Problem details: With the images removed, write out every line below exactly.
--
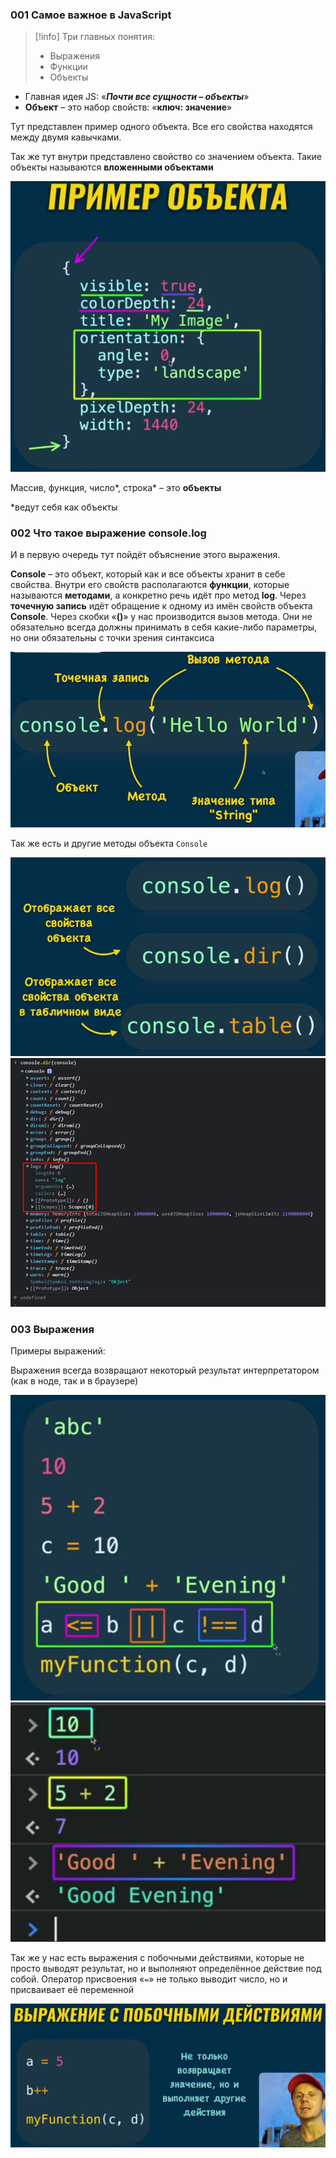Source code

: ### 001 Самое важное в JavaScript

> [!info] Три главных понятия:
>
> - Выражения
> - Функции
> - Объекты

- Главная идея JS: «**_Почти все сущности – объекты_**»
- **Объект** – это набор свойств: «**ключ: значение**»

Тут представлен пример одного объекта. Все его свойства находятся между двумя кавычками.

Так же тут внутри представлено свойство со значением объекта. Такие объекты называются **вложенными объектами**

![](_png/731c91e3a92c620f4480f5ceb6cb28ca.png)

Массив, функция, число*, строка* – это **объекты**

\*ведут себя как объекты

### 002 Что такое выражение console.log

И в первую очередь тут пойдёт объяснение этого выражения.

**Console** – это объект, который как и все объекты хранит в себе свойства. Внутри его свойств располагаются **функции**, которые называются **методами**, а конкретно речь идёт про метод **log**. Через **точечную запись** идёт обращение к одному из имён свойств объекта **Console**. Через скобки «**()**» у нас производится вызов метода. Они не обязательно всегда должны принимать в себя какие-либо параметры, но они обязательны с точки зрения синтаксиса

![](_png/969f31383e4250baf96fe6c96d732238.png)

Так же есть и другие методы объекта `Console`

![](_png/2a8e8d81908288b34dae9a6ef9ca0daf.png)![](_png/a35eaa893d88be22e702d3e631113128.png)

### 003 Выражения

Примеры выражений:

Выражения всегда возвращают некоторый результат интерпретатором (как в ноде, так и в браузере)

![](_png/53f6ac70fb4498e0bbc2b6467bbd1e64.png)![](_png/33874fdfa9130499586dcb2ff3734ec7.png)

Так же у нас есть выражения с побочными действиями, которые не просто выводят результат, но и выполняют определённое действие под собой. Оператор присвоения «`=`» не только выводит число, но и присваивает её переменной

![](_png/ef6b5471de9ffa6103d3781cca010331.png)
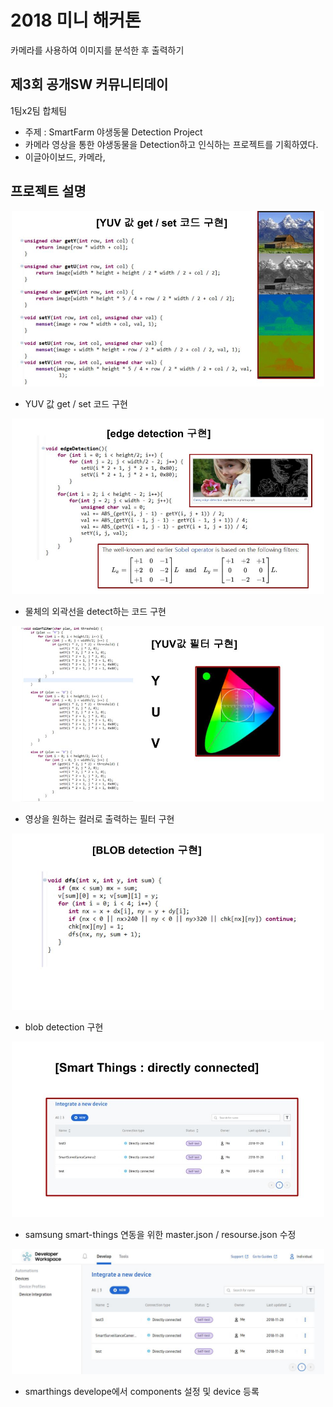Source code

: # 2018 미니 해커톤
카메라를 사용하여 이미지를 분석한 후 출력하기

## 제3회 공개SW 커뮤니티데이
1팀x2팀 합체팀<br>
- 주제 : SmartFarm 야생동물 Detection Project<br>
- 카메라 영상을 통한 야생동물을 Detection하고 인식하는 프로젝트를 기획하였다.
- 이글아이보드, 카메라, 

## 프로젝트 설명
<p align="center">
 <img src="./images/1.jpg" width= "500" >
</p>

* YUV 값 get / set 코드 구현

<p align="center">
 <img src="./images/2.jpg" width= "500">
</p>

* 물체의 외곽선을 detect하는 코드 구현

<p align="center">
 <img src="./images/3.jpg" width= "500">
</p>

* 영상을 원하는 컬러로 출력하는 필터 구현

<p align="center">
 <img src="./images/4.jpg" width= "500">
</p>

* blob detection 구현

 <p align="center">
  <img src="./images/5.jpg" width= "500">
 </p>
 
 * samsung smart-things 연동을 위한 master.json / resourse.json 수정
 
 
 <p align="center">
  <img src="./images/7.JPG" width= "500" >
 </p>
 
 * smarthings develope에서 components 설정 및 device 등록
--
Output for this task:
Source code

: ### 001 Самое важное в JavaScript

> [!info] Три главных понятия:
>
> - Выражения
> - Функции
> - Объекты

- Главная идея JS: «**_Почти все сущности – объекты_**»
- **Объект** – это набор свойств: «**ключ: значение**»

Тут представлен пример одного объекта. Все его свойства находятся между двумя кавычками.

Так же тут внутри представлено свойство со значением объекта. Такие объекты называются **вложенными объектами**

![](_png/731c91e3a92c620f4480f5ceb6cb28ca.png)

Массив, функция, число*, строка* – это **объекты**

\*ведут себя как объекты

### 002 Что такое выражение console.log

И в первую очередь тут пойдёт объяснение этого выражения.

**Console** – это объект, который как и все объекты хранит в себе свойства. Внутри его свойств располагаются **функции**, которые называются **методами**, а конкретно речь идёт про метод **log**. Через **точечную запись** идёт обращение к одному из имён свойств объекта **Console**. Через скобки «**()**» у нас производится вызов метода. Они не обязательно всегда должны принимать в себя какие-либо параметры, но они обязательны с точки зрения синтаксиса

![](_png/969f31383e4250baf96fe6c96d732238.png)

Так же есть и другие методы объекта `Console`

![](_png/2a8e8d81908288b34dae9a6ef9ca0daf.png)![](_png/a35eaa893d88be22e702d3e631113128.png)

### 003 Выражения

Примеры выражений:

Выражения всегда возвращают некоторый результат интерпретатором (как в ноде, так и в браузере)

![](_png/53f6ac70fb4498e0bbc2b6467bbd1e64.png)![](_png/33874fdfa9130499586dcb2ff3734ec7.png)

Так же у нас есть выражения с побочными действиями, которые не просто выводят результат, но и выполняют определённое действие под собой. Оператор присвоения «`=`» не только выводит число, но и присваивает её переменной

![](_png/ef6b5471de9ffa6103d3781cca010331.png)
Source code

: # 2018 미니 해커톤
카메라를 사용하여 이미지를 분석한 후 출력하기

## 제3회 공개SW 커뮤니티데이
1팀x2팀 합체팀<br>
- 주제 : SmartFarm 야생동물 Detection Project<br>
- 카메라 영상을 통한 야생동물을 Detection하고 인식하는 프로젝트를 기획하였다.
- 이글아이보드, 카메라, 

## 프로젝트 설명
<p align="center">
 <img src="./images/1.jpg" width= "500" >
</p>

* YUV 값 get / set 코드 구현

<p align="center">
 <img src="./images/2.jpg" width= "500">
</p>

* 물체의 외곽선을 detect하는 코드 구현

<p align="center">
 <img src="./images/3.jpg" width= "500">
</p>

* 영상을 원하는 컬러로 출력하는 필터 구현

<p align="center">
 <img src="./images/4.jpg" width= "500">
</p>

* blob detection 구현

 <p align="center">
  <img src="./images/5.jpg" width= "500">
 </p>
 
 * samsung smart-things 연동을 위한 master.json / resourse.json 수정
 
 
 <p align="center">
  <img src="./images/7.JPG" width= "500" >
 </p>
 
 * smarthings develope에서 components 설정 및 device 등록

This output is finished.